Совсем иное видим мы в среде мелкопоместного дворянства. Малая образованность и культурное невежество доходили здесь порою до полной безграмотности, и если, по словам поэта, “бывало, русский генерал служил и грамоты не знал”, то чего же было требовать от бедных помещиков разных медвежьих углов и степных захолустий? Домостроевская строгость семейного быта шла здесь рука об руку с еще более неумолимой суровостью по отношению к крепостным, которых у барина было немного и которые поэтому все были наперечет; барин имел возможность входить в жизнь и интересы каждого своего раба, и идеал его как барина заключался в том, чтобы держать всех их в ежовых рукавицах.
Скудость средств развивала здесь энергию борьбы за существование; некогда было идеальничать и заноситься за облака в опасности умереть с голоду, и на сцену являлись трезвая практичность, скопидомство, доходившее порой до черствого кулачества и скаредности. Материальные расчеты преобладали; даже и женились по большей части на основании таблички сложения, так как в сумме 50 душ крестьян да еще 50 составляли 100, и состояние удваивалось.
Но зато, при верности праотеческим традициям, здесь более сохранялись своеобразные черты русской жизни. Бедный помещик ближе стоял к крестьянину, чем его богатый сосед. Жизнь была проще, нравы – чище; чаще встречались непосредственные, честные и прямодушные люди, закаленные суровым опытом жизни. А если наблюдался здесь разврат, то и он имел свой особенный характер: французские кокотки заменялись доморощенными Маланьями и Парашами, на которых порою одинокие холостяки или вдовцы женились; шампанскому же предпочитали отечественную сивуху, вследствие чего в мелкопоместной среде при скудости умственных интересов и монотонности жизни бывали часты случаи мрачного запоя.
Чухломской уезд Костромской губернии, родина Писемского, был именно одним из тех трущобных захолустий, где нравы мелкопоместного дворянства сохранились в двадцатые годы нынешнего столетия во всей своей неприкосновенности.
“Я происхожу, – сообщает Писемский в оставшейся после него автобиографии, – от старинного дворянского рода.

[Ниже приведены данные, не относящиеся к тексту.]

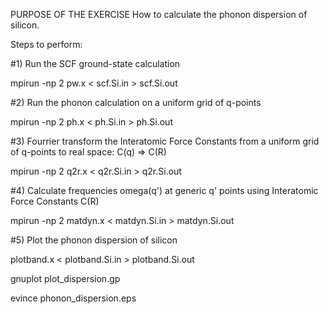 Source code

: PURPOSE OF THE EXERCISE 
How to calculate the phonon dispersion of silicon.

Steps to perform:

#1) Run the SCF ground-state calculation

mpirun -np 2 pw.x < scf.Si.in > scf.Si.out

#2) Run the phonon calculation on a uniform grid of q-points

mpirun -np 2 ph.x < ph.Si.in > ph.Si.out

#3) Fourrier transform the Interatomic Force Constants from a uniform grid of q-points to real space: C(q) => C(R)

mpirun -np 2 q2r.x < q2r.Si.in > q2r.Si.out

#4) Calculate frequencies omega(q') at generic q' points using Interatomic Force Constants C(R)

mpirun -np 2 matdyn.x < matdyn.Si.in > matdyn.Si.out

#5) Plot the phonon dispersion of silicon 

plotband.x < plotband.Si.in > plotband.Si.out

gnuplot plot_dispersion.gp

evince phonon_dispersion.eps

Один из предков моих, некто дьяк Писемский, был посылаем царем Иоанном Грозным в качестве посла в Лондон для осмотра племянницы королевы Елизаветы, на каковой племяннице царь предполагал жениться. Другой предок мой из рода Писемских пошел в монастырь и удостоился быть причисленным к лику святых, в сонме которых до сих пор именуется Макарием Писемским, а мощи его почиют в Макарьевском, на реке Унже, монастыре. Вот и вся историческая слава моего рода. Позднейшие Писемские, о которых я слыхал, были по большей части люди богатые; но та ближайшая ветвь, от которой, собственно, я происхожу, была совершенно захудалая: дед мой был безграмотен, ходил в лаптях и сам пахал землю. Богатый родственник его, малороссийский помещик, взялся устроить судьбу отца моего, Феофилакта Гавриловича Писемского, которому тогда было четырнадцать лет, устройство судьбы ребенка состояло в том, что отца моего пообмыли, пообшили, выучили грамоте и определили солдатом в войска, пошедшие завоевывать Крым.